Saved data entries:
BEGIN

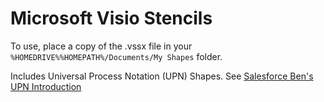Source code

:# Microsoft Visio Stencils

To use, place a copy of the .vssx file in your `%HOMEDRIVE%%HOMEPATH%/Documents/My Shapes` folder. 


Includes Universal Process Notation (UPN) Shapes. See [Salesforce Ben's UPN Introduction](https://www.salesforceben.com/introduction-to-universal-process-notation-upn-for-salesforce-processes-mapping/)
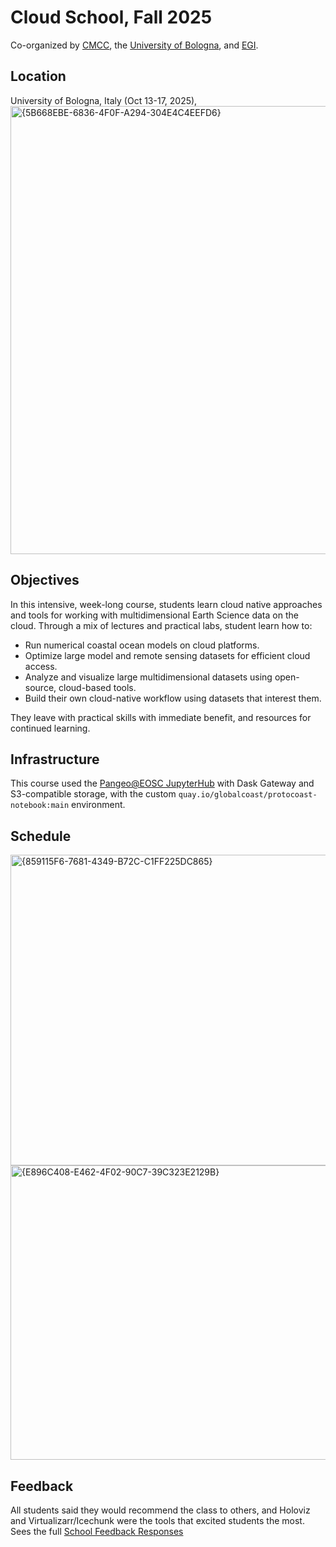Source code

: # Cloud School, Fall 2025
Co-organized by [CMCC](https://www.cmcc.it/), the [University of Bologna](https://www.unibo.it/en), and [EGI](https://www.egi.eu/).
## Location
University of Bologna, Italy (Oct 13-17, 2025),
<img width="1320" height="717" alt="{5B668EBE-6836-4F0F-A294-304E4C4EEFD6}" src="https://github.com/user-attachments/assets/9c45cd81-b082-4f0e-ac98-1000f1f5b54d" />

## Objectives
In this intensive, week-long course, students learn cloud native approaches and tools for working with multidimensional Earth Science data on the cloud. Through a mix of lectures and practical labs, student learn how to:

* Run numerical coastal ocean models on cloud platforms.
* Optimize large model and remote sensing datasets for efficient cloud access.
* Analyze and visualize large multidimensional datasets using open-source, cloud-based tools.
* Build their own cloud-native workflow using datasets that interest them.

They leave with practical skills with immediate benefit, and resources for continued learning.

## Infrastructure 
This course used the [Pangeo@EOSC JupyterHub](https://pangeo-eosc.vm.fedcloud.eu/) with Dask Gateway and S3-compatible storage, with the custom `quay.io/globalcoast/protocoast-notebook:main` environment. 
## Schedule
<img width="700" height="497" alt="{859115F6-7681-4349-B72C-C1FF225DC865}" src="https://github.com/user-attachments/assets/2c111a20-699f-46b8-a67c-137d0361b8a2" />
<img width="738" height="471" alt="{E896C408-E462-4F02-90C7-39C323E2129B}" src="https://github.com/user-attachments/assets/a1ef3b4e-8549-4c36-9311-ff415f115dc1" />

## Feedback
All students said they would recommend the class to others, and Holoviz and Virtualizarr/Icechunk were the tools that excited students the most.  Sees the full [School Feedback Responses](./pangeo_class_survey_results.pdf)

END

Task to carry out
Where a line in the records above contains the word "using", copy that line.

Task output
* Analyze and visualize large multidimensional datasets using open-source, cloud-based tools.
* Build their own cloud-native workflow using datasets that interest them.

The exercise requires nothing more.